Umsa vom Bungalow for example, it is said by knowledgable people that she was highly displastic and look in how many pedigrees she's in. She's produced some very nice stock and some of the worlds best working dogs go back to Umsa. 

There used to be a time where nobody would even bother to take x-rays and it's not too long ago and EVERY dog is going back to those dogs that have not been x-rayed. 

Just take the elbows. Not to long ago it wasn't mandatory to x-ray them.


----------



## BR870 (May 15, 2011)

I read something recently from the OFA that I thought of while reading this thread. It was about Elbow Dysplasia, but the general premise applies. 

Orthopedic Foundation for Animals: Elbow Dysplasia

This is an interesting point from that:

_"There are many factors to consider when evaluating the progress of countries that permit breeding Grade I elbows. There may indeed be reasons to consider using Grade I elbows in breeding programs for the purpose of maintaining a broader gene pool, especially in countries where the breed specific rate of ED is approximately 25% or higher (as appears to be the case in some European countries). One must balance the potential consequences as they pertain both to the entire gene pool, and to elbow disease as a part of the gene pool. With a lower rate of ED in many breeds in the U.S., the genetic pressures to include Grade I ED's in most US breeding programs may not be the same as in other countries. Below are two sets of data which may help provide a basis for making a more informed decision whether to breed a dog affected with Grade I ED."_

So, one must always balance the overall rate of problem and the size of the gene pool when deciding. Its not always a simple black and white answer IMO.

That said, for the most part, no I would not want to take the risk with an dysplastic dog...


----------



## selzer (May 7, 2005)

I think elbows are a little different than hips though. Yes, it is a huge problem but it seems like it can be more likely to have a more environmental influence. For example, if a puppy is injured early on while it is growing on that elbow, might it be safe to assume that if they have DJD at two, it might be because of the injury? Also if the bones do not knit together properly by the proper age, UAP, could that have been caused by a serious accident or by an overage of high impact forced exercise -- like jogging with a 4-5 month puppy several miles on concrete daily, or letting the puppy work on the agility teeter -- pretty nasty jolt on those? I do not like to keep puppies in a bubble and will let them exercise themselves, run, jump, play all they want, but I always get a bit nervous when I hear people encouraging people to exercise them until they are tired.


----------



## Ace952 (Aug 5, 2010)

To me you have to take some chances in breedings. To try and evolve the breed as time goes on, you have to take chances. Sometimes you win and sometimes you lose, that's just the nature of it as it is science.

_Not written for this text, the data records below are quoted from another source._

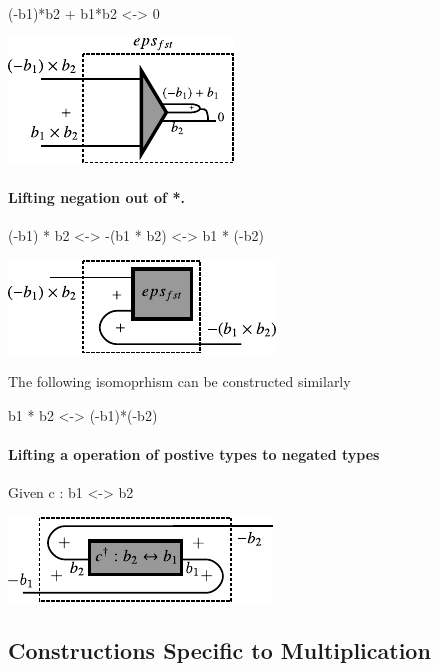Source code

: \documentclass[preprint]{sigplanconf}
\begin{document}
{{(-b1)*b2 + b1*b2 <-> 0}}

\begin{center}
  \includegraphics{diagrams/eps_fst.pdf}
\end{center}

\paragraph*{Lifting negation out of {{*}}. }

{{(-b1) * b2 <-> -(b1 * b2) <-> b1 * (-b2)}}

\begin{center}
  \includegraphics{diagrams/mult_neg.pdf}
\end{center}

The following isomoprhism can be constructed similarly 

{{b1 * b2 <-> (-b1)*(-b2)}}


\paragraph*{Lifting a operation of postive types to negated types}

Given {{c : b1 <-> b2}}

\begin{center}
  \includegraphics{diagrams/neg_lift.pdf}
\end{center}


\subsection{Constructions Specific to Multiplication}
\end{document}
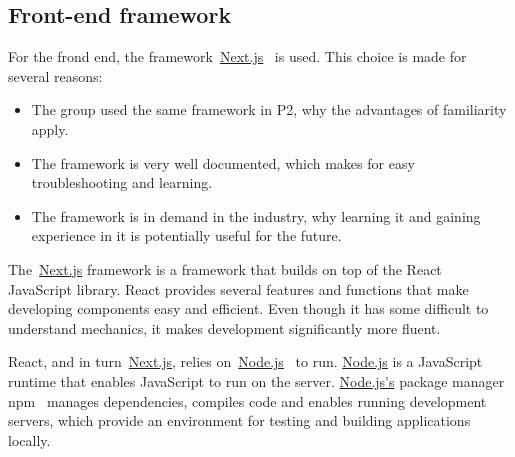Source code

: \subsection{Front-end framework}\label{subsec:front-end-framework}

For the frond end, the framework~\url{Next.js}~\cite{next2024} is used.
This choice is made for several reasons:

\begin{itemize}
    \item The group used the same framework in P2, why the advantages of familiarity apply.

    \item The framework is very well documented, which makes for easy troubleshooting and learning.

    \item The framework is in demand in the industry, why learning it and gaining experience in it is potentially useful
    for the future.
\end{itemize}

The~\url{Next.js} framework is a framework that builds on top of the React~\cite{react2024} JavaScript library.
React provides several features and functions that make developing components easy and efficient.
Even though it has some difficult to understand mechanics, it makes development significantly more fluent.

React, and in turn~\url{Next.js}, relies on~\url{Node.js}~\cite{node2024} to run.
\url{Node.js} is a JavaScript runtime that enables JavaScript to run on the server.
\url{Node.js's} package manager npm~\cite{npm2024} manages dependencies, compiles code and enables running
development servers, which provide an environment for testing and building applications locally.
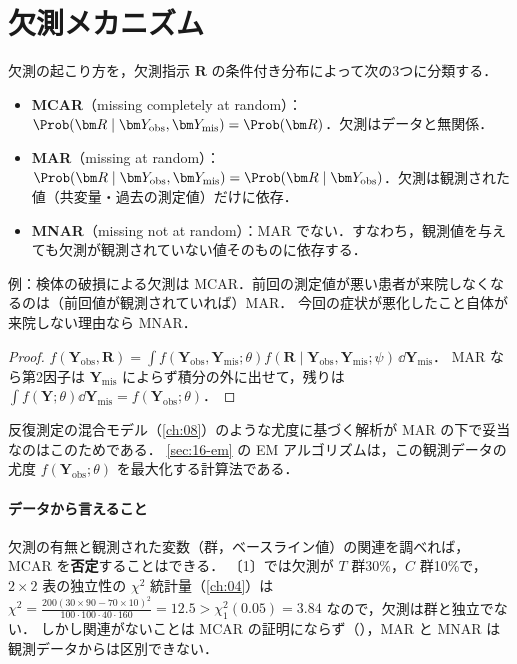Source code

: \section{欠測メカニズム}\label{sec:16-mech}
\Hissu
\begin{teigi}\label{def:16-mech}
欠測の起こり方を，欠測指示 $\bm R$ の条件付き分布によって次の3つに分類する．
\begin{itemize}
\item \textbf{MCAR}（missing completely at random）：$\Prob(\bm R\mid\bm Y_{\mathrm{obs}},\bm Y_{\mathrm{mis}})=\Prob(\bm R)$．欠測はデータと無関係．
\item \textbf{MAR}（missing at random）：$\Prob(\bm R\mid\bm Y_{\mathrm{obs}},\bm Y_{\mathrm{mis}})=\Prob(\bm R\mid\bm Y_{\mathrm{obs}})$．欠測は観測された値（共変量・過去の測定値）だけに依存．
\item \textbf{MNAR}（missing not at random）：MAR でない．すなわち，観測値を与えても欠測が観測されていない値そのものに依存する．
\end{itemize}
\end{teigi}
例：検体の破損による欠測は MCAR．前回の測定値が悪い患者が来院しなくなるのは（前回値が観測されていれば）MAR．
今回の症状が悪化したこと自体が来院しない理由なら MNAR．

\begin{proof}
$f(\bm Y_{\mathrm{obs}},\bm R)=\int f(\bm Y_{\mathrm{obs}},\bm Y_{\mathrm{mis}};\theta)f(\bm R\mid\bm Y_{\mathrm{obs}},\bm Y_{\mathrm{mis}};\psi)\,\dd\bm Y_{\mathrm{mis}}$．
MAR なら第2因子は $\bm Y_{\mathrm{mis}}$ によらず積分の外に出せて，残りは $\int f(\bm Y;\theta)\dd\bm Y_{\mathrm{mis}}=f(\bm Y_{\mathrm{obs}};\theta)$．
\end{proof}
反復測定の混合モデル（\cref{ch:08}）のような尤度に基づく解析が MAR の下で妥当なのはこのためである．
\cref{sec:16-em} の EM アルゴリズムは，この観測データの尤度 $f(\bm Y_{\mathrm{obs}};\theta)$ を最大化する計算法である．

\paragraph{データから言えること}
欠測の有無と観測された変数（群，ベースライン値）の関連を調べれば，MCAR を\textbf{否定}することはできる．
〔1〕では欠測が $T$ 群30\%，$C$ 群10\%で，$2\times2$ 表の独立性の $\chi^2$ 統計量（\cref{ch:04}）は
$\chi^2=\frac{200(30\times90-70\times10)^2}{100\cdot100\cdot40\cdot160}=12.5>\chi^2_1(0.05)=3.84$ なので，欠測は群と独立でない．
しかし関連がないことは MCAR の証明にならず（），MAR と MNAR は観測データからは区別できない．

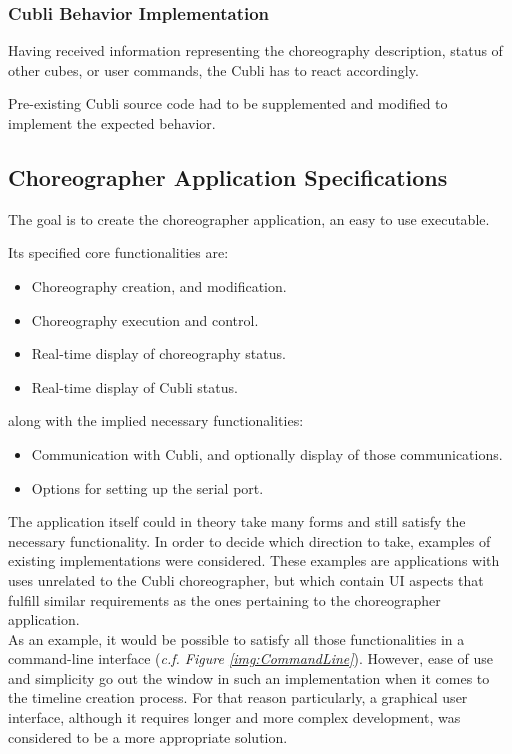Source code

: \subsubsection{Cubli Behavior Implementation}

Having received information representing the choreography description, status of other cubes, or user commands, the Cubli has to react accordingly.

Pre-existing Cubli source code had to be supplemented and modified to implement the expected behavior.




\subsection{Choreographer Application Specifications}

The goal is to create the choreographer application, an easy to use executable.

Its specified core functionalities are:

\begin{itemize}
\item Choreography creation, and modification.
\item Choreography execution and control.
\item Real-time display of choreography status.
\item Real-time display of Cubli status.
\end{itemize}

along with the implied necessary functionalities:

\begin{itemize}
\item Communication with Cubli, and optionally display of those communications.
\item Options for setting up the serial port.
\end{itemize}


The application itself could in theory take many forms and still satisfy the necessary functionality. In order to decide which direction to take, examples of existing implementations were considered. These examples are applications with uses unrelated to the Cubli choreographer, but which contain UI aspects that fulfill similar requirements as the ones pertaining to the choreographer application.\\

As an example, it would be possible to satisfy all those functionalities in a command-line interface (\textit{c.f. Figure \ref{img:CommandLine}}). However, ease of use and simplicity go out the window in such an implementation when it comes to the timeline creation process. For that reason particularly, a graphical user interface, although it requires longer and more complex development, was considered to be a more appropriate solution.\\

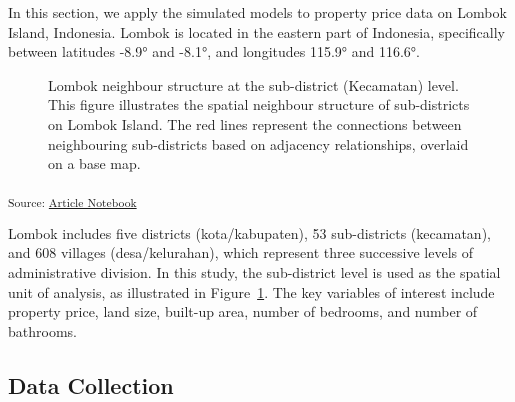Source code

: \documentclass[
  default,
]{sn-jnl}
\begin{document}
In this section, we apply the simulated models to property price data on
Lombok Island, Indonesia. Lombok is located in the eastern part of
Indonesia, specifically between latitudes -8.9° and -8.1°, and
longitudes 115.9° and 116.6°.

\label{cell-fig-lombokmap}
\begin{figure}[H]


\caption{\label{fig-lombokmap}Lombok neighbour structure at the
sub-district (Kecamatan) level. This figure illustrates the spatial
neighbour structure of sub-districts on Lombok Island. The red lines
represent the connections between neighbouring sub-districts based on
adjacency relationships, overlaid on a base map.}

\end{figure}%

\textsubscript{Source:
\href{https://indiraputeri-phd.github.io/CAR_simcomp/manuscript.qmd.html}{Article
Notebook}}

Lombok includes five districts (kota/kabupaten), 53 sub-districts
(kecamatan), and 608 villages (desa/kelurahan), which represent three
successive levels of administrative division. In this study, the
sub-district level is used as the spatial unit of analysis, as
illustrated in Figure~\ref{fig-lombokmap}. The key variables of interest
include property price, land size, built-up area, number of bedrooms,
and number of bathrooms.

\subsection{Data Collection}\label{data-collection}
\end{document}
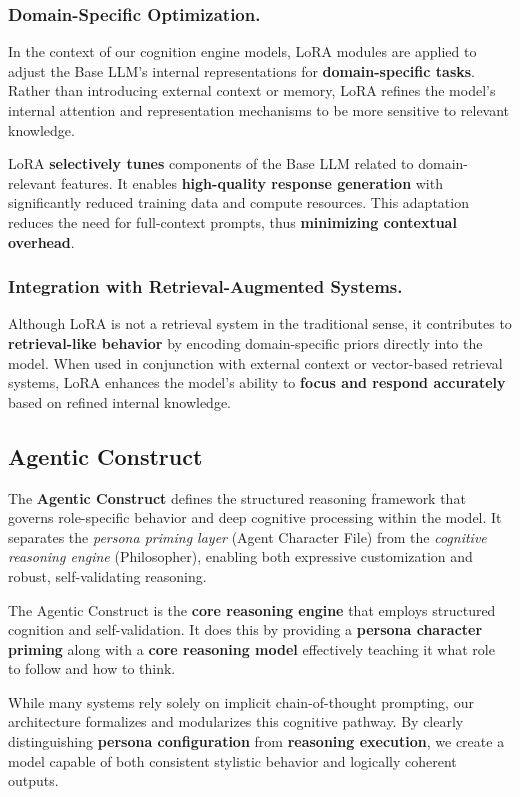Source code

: \documentclass{article}
\begin{document}
\subsubsection{Domain-Specific Optimization.} In the context of our cognition engine models, LoRA modules are applied to adjust the Base LLM’s internal representations for \textbf{domain-specific tasks}. Rather than introducing external context or memory, LoRA refines the model’s internal attention and representation mechanisms to be more sensitive to relevant knowledge.

 LoRA \textbf{selectively tunes} components of the Base LLM related to domain-relevant features.  It enables \textbf{high-quality response generation} with significantly reduced training data and compute resources. This adaptation reduces the need for full-context prompts, thus \textbf{minimizing contextual overhead}.


\subsubsection{Integration with Retrieval-Augmented Systems.} Although LoRA is not a retrieval system in the traditional sense, it contributes to \textbf{retrieval-like behavior} by encoding domain-specific priors directly into the model. When used in conjunction with external context or vector-based retrieval systems, LoRA enhances the model’s ability to \textbf{focus and respond accurately} based on refined internal knowledge.

\subsection{Agentic Construct}
The \textbf{Agentic Construct} defines the structured reasoning framework that governs role-specific behavior and deep cognitive processing within the model. It separates the \emph{persona priming layer} (Agent Character File) from the \emph{cognitive reasoning engine} (Philosopher), enabling both expressive customization and robust, self-validating reasoning.

The Agentic Construct is the \textbf{core reasoning engine} that employs structured cognition and self-validation. It does this by providing a \textbf{persona character priming} along with a \textbf{core reasoning model} effectively teaching it what role to follow and how to think.

While many systems rely solely on implicit chain-of-thought prompting, our architecture formalizes and modularizes this cognitive pathway. By clearly distinguishing \textbf{persona configuration} from \textbf{reasoning execution}, we create a model capable of both consistent stylistic behavior and logically coherent outputs. 
\end{document}
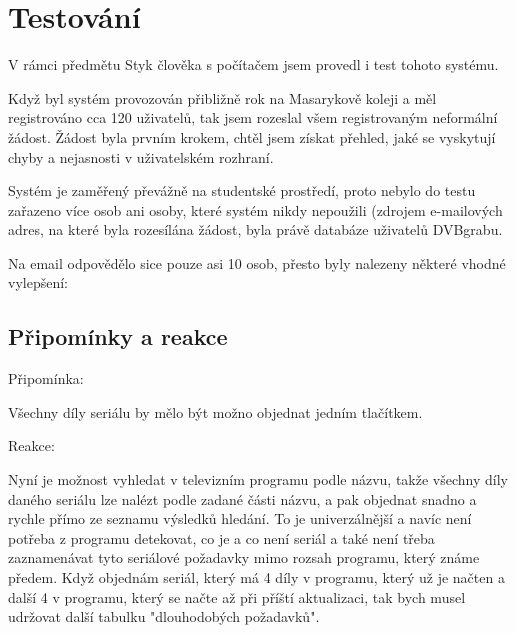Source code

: \chapter{Testování}

V rámci předmětu Styk člověka s počítačem jsem provedl i test tohoto systému.

\vspace{10pt}

Když byl systém provozován přibližně rok na Masarykově koleji a měl registrováno cca 120 uživatelů, tak jsem rozeslal všem registrovaným neformální žádost. Žádost byla prvním krokem, chtěl jsem získat přehled, jaké se vyskytují chyby a nejasnosti v uživatelském rozhraní. 

\vspace{10pt}

Systém je zaměřený převážně na studentské prostředí, proto nebylo do testu zařazeno více osob ani osoby, které systém nikdy nepoužili (zdrojem e-mailových adres, na které byla rozesílána žádost, byla právě databáze uživatelů DVBgrabu.

\vspace{10pt}

Na email odpovědělo sice pouze asi 10 osob, přesto byly nalezeny některé vhodné vylepšení:

\vspace{10pt}

\section{Připomínky a reakce}

\begin{bf}Připomínka:\end{bf} Všechny díly seriálu by mělo být možno objednat jedním tlačítkem.

\begin{bf}Reakce:\end{bf} Nyní je možnost vyhledat v televizním programu podle názvu, takže všechny díly daného seriálu lze nalézt podle zadané části názvu, a pak objednat snadno a rychle přímo ze seznamu výsledků hledání. To je univerzálnější a navíc není potřeba z programu detekovat, co je a co není seriál a také není třeba zaznamenávat tyto seriálové požadavky mimo rozsah programu, který známe předem. Když objednám seriál, který má 4 díly v programu, který už je načten a další 4 v programu, který se načte až při příští aktualizaci, tak bych musel udržovat další tabulku "dlouhodobých požadavků".

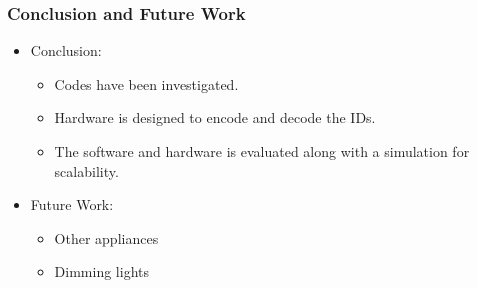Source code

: \documentclass{beamer}
\begin{document}
	\begin{frame}\frametitle{Conclusion and Future Work}

		\begin{itemize}
			\item Conclusion:
				\begin{itemize}

					\item Codes have been investigated.

					\item Hardware is designed to encode and decode the IDs.

					\item The software and hardware is evaluated along with a simulation for scalability.

				\end{itemize}

			\item Future Work:
				\begin{itemize}

					\item Other appliances

					\item Dimming lights

				\end{itemize}
		\end{itemize}

		
		
		

	\end{frame}
\end{document}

As I said earlier, if everyone felt that you don't breed a HD dog, then a many GREAT working dogs would have ceased to exist. The very landscape of GSD today would be vastly different. Let alone, people including myself would not have the dogs that they have. 

Its like people don't mind dogs with horrible nerves b/c they love them and will coddle them and live with their deficiencies On the other hand then don't want a dog from a breeding that could possible give you a dog with HD b/c "the dog will be in pain" despite the fact it can work its butt off and rock solid mentally.

Genetics and science are hard Breeding is hard. Truth is some dogs cut the mustard and some don't. This may hurt some people thoughts on breeders but guess what...many cull pups that can't cut it. They only keep the one's that make good dogs for work and breeding.

It is hard to say, "dont breed a HD dog." Why? B/c it depends on who you are breeding it to. It takes as Cliff pointed out....numerous breedings with different mates to see what is produced and then it takes another 2-3 generations to really see an impact. If said dog with HD is breed and produced 7 pups and 2 produce HD but they all have good traits and can work do you toss that dog aside or do more breeding and see what happens with the next litter? It takes time (years!) to see how things play out. Long time breeders know this and test with different littermates and with different mates to see what all is produced and then breed those to see further down the generation as to see what they can produce and who produces better. A breeder is just like a scientist in a lab....testuing the same thing many different ways b/c there are a number of different options that can turn out.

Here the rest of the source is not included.